He stepped back to 26 goals and 48 assists in his second season, while playing 76 games. He won the Calder trophy when Lafleur and Dionne weren’t there, but then Dionne made a seamless transition to the big leagues in 71-72 with Detroit.
Dionne managed 28 goals and 49 assists in 78 games. He had bested the year older Perreault by the slightest of margins, again. Lafleur in the high-pressured Montreal market had flopped in his debut as a rookie in 1971-72 with only 29 goals and 35 assists in 73 games playing on the checking line. Yes, the standards have always been crazy high in Montreal.
Then came the 1972 summit series versus the Russians.
In September, before the season started, Perreault and Dionne were invited to the training camp and joined the roster to play in this unprecedented international hockey tournament. They were two out of 38 players chosen to represent their country against the Russians.
The entire tournament was designed to allow Canada and the NHL to reestablish their imagined dominance in world hockey. The Canadians hadn’t won gold at the Olympics since 1952.
The Edmonton Mercurys won the 1951 Canadian Senior Hockey Championship, the Allan Cup, and were the last club team to win the Olympic tournament for Canada. Canada continued to send club teams till 1964. The Trail Smoke Eaters became the last Canadian amateur team to win the world championship in 1961.
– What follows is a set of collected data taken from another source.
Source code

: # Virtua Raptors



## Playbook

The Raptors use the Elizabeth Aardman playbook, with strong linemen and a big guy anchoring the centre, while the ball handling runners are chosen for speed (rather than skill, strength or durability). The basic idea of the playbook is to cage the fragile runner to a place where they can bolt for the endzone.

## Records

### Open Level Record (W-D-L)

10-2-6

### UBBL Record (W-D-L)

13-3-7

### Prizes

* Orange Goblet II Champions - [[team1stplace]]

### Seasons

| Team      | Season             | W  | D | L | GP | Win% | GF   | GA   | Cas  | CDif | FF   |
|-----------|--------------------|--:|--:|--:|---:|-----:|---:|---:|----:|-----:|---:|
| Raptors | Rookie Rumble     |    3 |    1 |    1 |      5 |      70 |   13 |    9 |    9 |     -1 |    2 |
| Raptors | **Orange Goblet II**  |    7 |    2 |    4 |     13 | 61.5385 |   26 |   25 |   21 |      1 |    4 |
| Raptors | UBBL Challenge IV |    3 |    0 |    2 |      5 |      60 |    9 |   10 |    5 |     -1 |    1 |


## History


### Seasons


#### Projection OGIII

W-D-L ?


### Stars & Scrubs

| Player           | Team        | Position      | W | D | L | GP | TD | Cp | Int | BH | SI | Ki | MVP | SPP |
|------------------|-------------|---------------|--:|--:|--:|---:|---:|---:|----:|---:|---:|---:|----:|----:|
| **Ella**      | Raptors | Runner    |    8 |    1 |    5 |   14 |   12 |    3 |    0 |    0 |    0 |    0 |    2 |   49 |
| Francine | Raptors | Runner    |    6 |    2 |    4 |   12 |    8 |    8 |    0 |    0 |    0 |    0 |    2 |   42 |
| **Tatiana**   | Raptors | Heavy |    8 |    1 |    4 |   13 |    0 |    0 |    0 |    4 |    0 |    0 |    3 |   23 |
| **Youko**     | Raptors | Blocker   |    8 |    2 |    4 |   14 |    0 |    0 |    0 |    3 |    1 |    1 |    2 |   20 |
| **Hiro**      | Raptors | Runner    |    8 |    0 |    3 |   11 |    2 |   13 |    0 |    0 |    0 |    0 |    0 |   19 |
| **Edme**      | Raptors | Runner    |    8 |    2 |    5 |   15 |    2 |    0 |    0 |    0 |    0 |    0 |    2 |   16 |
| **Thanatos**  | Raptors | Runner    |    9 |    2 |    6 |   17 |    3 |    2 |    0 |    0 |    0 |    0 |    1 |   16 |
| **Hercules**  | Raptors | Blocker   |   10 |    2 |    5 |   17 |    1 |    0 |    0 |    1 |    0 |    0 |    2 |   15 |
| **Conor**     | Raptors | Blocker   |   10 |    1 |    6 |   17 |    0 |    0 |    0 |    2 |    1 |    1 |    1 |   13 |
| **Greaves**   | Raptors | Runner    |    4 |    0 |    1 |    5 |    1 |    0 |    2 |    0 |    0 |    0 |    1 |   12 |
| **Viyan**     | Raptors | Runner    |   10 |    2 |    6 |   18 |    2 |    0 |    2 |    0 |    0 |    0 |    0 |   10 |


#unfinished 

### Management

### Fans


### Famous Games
Canada felt their amateur teams were forced into an uneven competition with what they saw as basically professional all star teams from beyond the iron curtain. The Canadian club teams now were being embarrassed at international competitions. The IIHF voted to allow Canada to use nine non-NHL pros on its international hockey teams in 1969.
However, Avery Brundage of the IOC and Bunny Ahearne of the IIHF acted to have professionals again excluded from their tournaments.
Canada subsequently opted out of international hockey.
They had been chosen as the first non-European host of the World Hockey Championships and they declined to host the event in 1970.
They missed the Olympics in 1972 and 1976 and didn’t play in the World Championship again until 1977.
The 1972 series was designed to right a world of wrongs. Canada decided to play the Russians outside of any IIHF format flouting Ahearne and the European organization of international hockey. Those Russian players who had trounced Canadian senior champion club teams and the amateur national team would be made to pay for their effrontery.
The arrogance of the NHL was unbounded. They refused to allow stars from the rival WHA, like Bobby Hull and JC Tremblay play in the tournament. This was one of the reasons youngsters like Perreault, Martin, Guevrement, and Dionne were even invited.
The NHL’s hubris was repaid in spades as they lost the first game at home in Montreal 7-3. The Russians were not only too professional for Canadian amateur teams, they were too professional for the NHLers.